The single-story narrative is particularly of unique concern to the Black African in a global community that is thoroughly indoctrinated with the Eurocentric worldview. Black and African, in popular parlance, are presumed to be dirty and inferior to whoever hear these expressions. Over the centuries of European enslavement of Black Africans and subsequent colonization of the African continent, the rationalization and justification of these inhumane treatment of the Black African were based on the imaginary dogma that Africans, somehow, must be subhuman and thus not naturally endowed with the attributes required for civilized existence as seen through the lenses of White Europeans. For sake of simplicity, being African and having dark skin pigmentation are supposed to complement each other. Whoever have become indoctrinated with the single story about the sub-humanity of the African tend to instantly regard whoever have dark skin pigmentation as innately incapable of civilized existence or even the capacity to learn at same level as other races of our Homo Sapiens species.

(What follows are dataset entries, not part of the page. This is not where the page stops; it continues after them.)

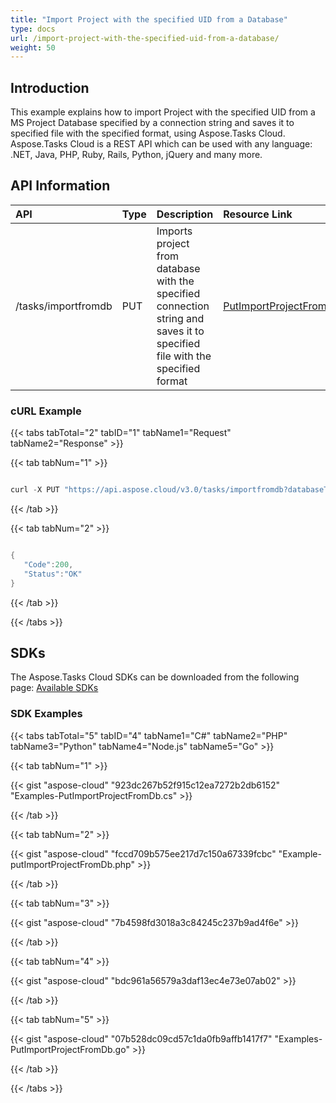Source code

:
 ```yaml
---
title: "Import Project with the specified UID from a Database"
type: docs
url: /import-project-with-the-specified-uid-from-a-database/
weight: 50
---
```


## **Introduction**
This example explains how to import Project with the specified UID from a MS Project Database specified by a connection string and saves it to specified file with the specified format, using Aspose.Tasks Cloud. Aspose.Tasks Cloud is a REST API which can be used with any language: .NET, Java, PHP, Ruby, Rails, Python, jQuery and many more. 
## **API Information**

|**API**|**Type**|**Description**|**Resource Link**|
| :- | :- | :- | :- |
|/tasks/importfromdb|PUT|Imports project from database with the specified connection string and saves it to specified file with the specified format|[PutImportProjectFromDb](https://apireference.aspose.cloud/tasks/#/TasksDocument/PutImportProjectFromDb)|
### **cURL Example**
{{< tabs tabTotal="2" tabID="1" tabName1="Request" tabName2="Response" >}}

{{< tab tabNum="1" >}}

```java

curl -X PUT "https://api.aspose.cloud/v3.0/tasks/importfromdb?databaseType=Msp&projectUid=E6426C44-D6CB-4B9C-AF16-48910ACE0F54&filename=imported_from_db.xml&format=p6xml&databaseSchema=dbo" -H "accept: application/json" -H "Content-Type: application/json" -H "x-aspose-client: Containerize.Swagger" -d "Data Source=.\\\\SQLEXPRESS;Initial Catalog=ProjectServer_Published;Persist Security Info=True;User ID=sa;Password=pwd;"

```

{{< /tab >}}

{{< tab tabNum="2" >}}

```java

{
   "Code":200,
   "Status":"OK"
}

```

{{< /tab >}}

{{< /tabs >}}
## **SDKs**
The Aspose.Tasks Cloud SDKs can be downloaded from the following page: [Available SDKs](/tasks/available-sdks/)
### **SDK Examples**
{{< tabs tabTotal="5" tabID="4" tabName1="C#" tabName2="PHP" tabName3="Python" tabName4="Node.js" tabName5="Go" >}}

{{< tab tabNum="1" >}}

{{< gist "aspose-cloud" "923dc267b52f915c12ea7272b2db6152" "Examples-PutImportProjectFromDb.cs" >}}

{{< /tab >}}

{{< tab tabNum="2" >}}

{{< gist "aspose-cloud" "fccd709b575ee217d7c150a67339fcbc" "Example-putImportProjectFromDb.php" >}}

{{< /tab >}}

{{< tab tabNum="3" >}}

{{< gist "aspose-cloud" "7b4598fd3018a3c84245c237b9ad4f6e" >}}

{{< /tab >}}

{{< tab tabNum="4" >}}

{{< gist "aspose-cloud" "bdc961a56579a3daf13ec4e73e07ab02" >}}

{{< /tab >}}

{{< tab tabNum="5" >}}

{{< gist "aspose-cloud" "07b528dc09cd57c1da0fb9affb1417f7" "Examples-PutImportProjectFromDb.go" >}}

{{< /tab >}}

{{< /tabs >}}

The lecture, with has all the attributes of a church sermon, cautions about the dangers of a single story which she notes to be innately incomplete and predicated on stereotype. Those exposed to a single story potion have the choice to not only reject such a burden and constraint, but also to seek one’s own freedom and self-redemption through the acquisition of a complete and fuller narrative that is not mired in stereotypes based on lies or half truths. Knowledge has a redemptive force that enables one to overcome the dangers of a single story. On a societal, national and global levels, a more peaceful, saner, tolerant and harmonious human existence shall not be denied anyone or group based on uninformed acts by fellow humans who have been brainwashed or exclusively spoon-fed with a single-story narrative about life and our place within it as social humans.
We all can learn a thing or two from this nice lecture eloquently delivered by the brilliant and charming Chimamanda. She makes one proud to know that she is one of us; doesn’t she?